His latest book, published in 2018, is It's Even Worse Than You Think: What the Trump Administration is Doing to America, an investigative piece that details actions taken by Trump and his appointees at the departmental level, and how these actions affect Americans' rights and civil protections.[21]

Temples of Chance: How America Inc. Bought Out Murder Inc. to Win Control of the Casino Business (1992) ISBN 978-0-385-41920-8

Perfectly Legal: The Covert Campaign to Rig Our Tax System to Benefit the Super-Rich–and Cheat Everybody Else (2003) ISBN 1-59184-019-8

Free Lunch: How the Wealthiest Americans Enrich Themselves at Government Expense and Stick You With The Bill (2007) ISBN 978-1-59184-191-3

The Fine Print: How Big Companies Use "Plain English" to Rob You Blind (2012) ISBN 978-1-591-84358-0 [22]

Divided: The Perils of Our Growing Inequality (2014)

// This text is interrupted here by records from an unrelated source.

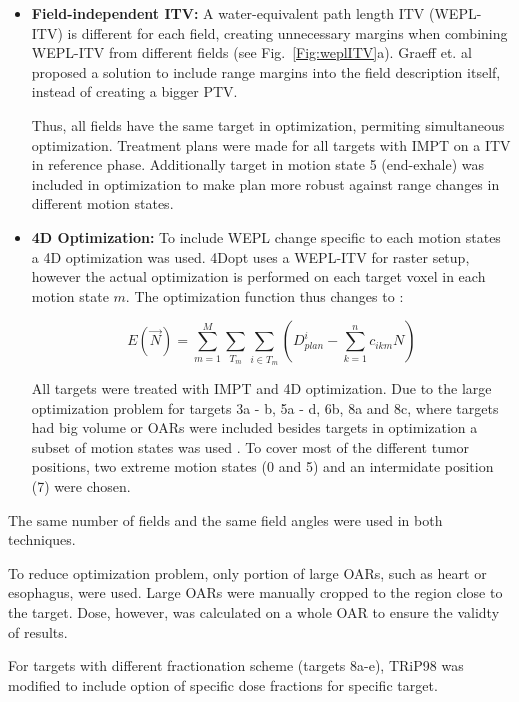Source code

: \documentclass[type=dr, dr=rernat, accentcolor=tud7b,colorbacktitle, bigchapter, openright, twoside, 12pt ]{tudthesis}
\begin{document}
\begin{itemize}
\item \textbf{Field-independent ITV:} A water-equivalent path length ITV (WEPL-ITV) is different for each field, creating unnecessary margins when combining 
WEPL-ITV from different fields (see Fig.~\ref{Fig:weplITV}a). 
Graeff et. al \cite{Graeff2012} proposed a solution to include range margins into the field description itself, instead of creating a bigger PTV. 

Thus, all fields have the same target in optimization, permiting simultaneous optimization. 
Treatment plans were made for all targets with IMPT on a ITV in reference phase. Additionally target in motion state 5 (end-exhale) was included in optimization
to make plan more robust against range changes in different motion states.

\item \textbf{4D Optimization:} To include WEPL change specific to each motion states a 4D optimization was used. 4Dopt uses a WEPL-ITV for raster setup, 
however the actual optimization is performed on each target voxel in each motion state $m$. The optimization function thus changes to \cite{Graeff2012}:

\begin{equation}
E(\vec{N}) = \sum_{m=1}^{M}\sum_{T_m} \sum_{i\in T_m} \left( D_{plan}^{i} -\sum_{k=1}^n c_{ikm}N\right)
\end{equation}

All targets were treated with IMPT and 4D optimization. Due to the large optimization problem for targets 3a - b, 5a - d, 6b, 8a and 8c, where targets had big volume or 
OARs were included besides targets in optimization a subset of motion states was used \cite{Graeff2012}. 
To cover most of the different tumor positions, two extreme motion states (0 and 5) and an intermidate position (7) were chosen.

\end{itemize}

The same number of fields and the same field angles were used in both techniques.

To reduce optimization problem, only portion of large OARs, such as heart or esophagus, were used. Large OARs were manually cropped to the region close to the 
target. Dose, however, was calculated on a whole OAR to ensure the validty of results.

For targets with different fractionation scheme (targets 8a-e), TRiP98 was modified to include option of specific dose fractions for specific target.
\end{document}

The Making of Donald Trump (August 2016) ISBN 978-1612196329

Johnston, David Cay (January 2018). It's Even Worse Than You Think; What the Trump Administration is Doing to America (Hardcover ed.). New York: Simon & Schuster. ISBN 9781501174162.

Personal life

Johnston was born in San Francisco, California, the son of Gretchen E. and Leslie Jules Johnston, a chef.[23] Johnston is married to Jennifer Leonard.[24] They live in Brighton, New York, a suburb of Rochester. They have eight children and five grandchildren.